Using an anonymous delegate in List<T>.FindAll()
If your experience is anything like mine, you probably have been using generics like crazy since .NET v2 hit the streets (or before if you were a beta monkey). It's so much easier to manipulate object and especially strongly typed collections.
One thing I always found annoying, however, was that there wasn't an obvious way to find stuff in a List<T> object. For example, if you had a list of NavEntry objects that have Title and Url properties, there's no obvious way to pipe in some string and find all of your matches. The documentation tells you how to use a search predicate, which is not particularly useful in real life because you can't pass in parameters to it. You can of course use some private variable, but it feels "hackish" (for lack of a better word) and is less elegant.

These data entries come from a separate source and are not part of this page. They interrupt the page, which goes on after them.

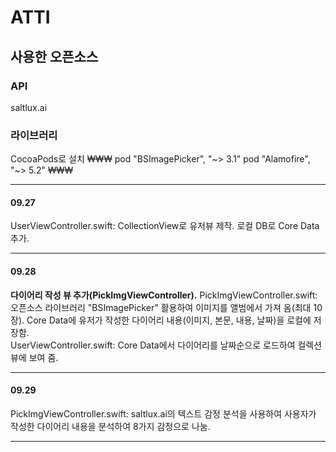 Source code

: # ATTI

## 사용한 오픈소스
### API
saltlux.ai

### 라이브러리
CocoaPods로 설치
₩₩₩
  pod "BSImagePicker", "~> 3.1"
  pod "Alamofire", "~> 5.2"
₩₩₩

---

#### 09.27
UserViewController.swift: CollectionView로 유저뷰 제작. 로컬 DB로 Core Data 추가.  

---

#### 09.28
**다이어리 작성 뷰 추가(PickImgViewController).**
PickImgViewController.swift: 오픈소스 라이브러리 "BSImagePicker" 활용하여 이미지를 앨범에서 가져 옴(최대 10장). Core Data에 유저가 작성한 다이어리 내용(이미지, 본문, 내용, 날짜)을 로컬에 저장함.  
UserViewController.swift: Core Data에서 다이어리를 날짜순으로 로드하여 컬렉션뷰에 보여 줌.  

---

#### 09.29
PickImgViewController.swift: saltlux.ai의 텍스트 감정 분석을 사용하여 사용자가 작성한 다이어리 내용을 분석하여 8가지 감정으로 나눔.  

---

A friend of mine, much smarter than me, suggested using an anonymous delegate. So in my example, you'd create a class like this:
public class NavEntryList : List<NavEntry>
{
public List<NavEntry> GetItemsContaining(string text)
{
return this.FindAll(delegate(NavEntry nav) { return nav.Title.Contains(text); });
}
}
I like the way that rolls much better. You can substitute the Title property for whatever it is your object has, and even create one for each property, if you'd like. You can probably refactor this even more. I've seen a third-party class library that does all kinds of neat stuff like this, though the name escapes me at the moment.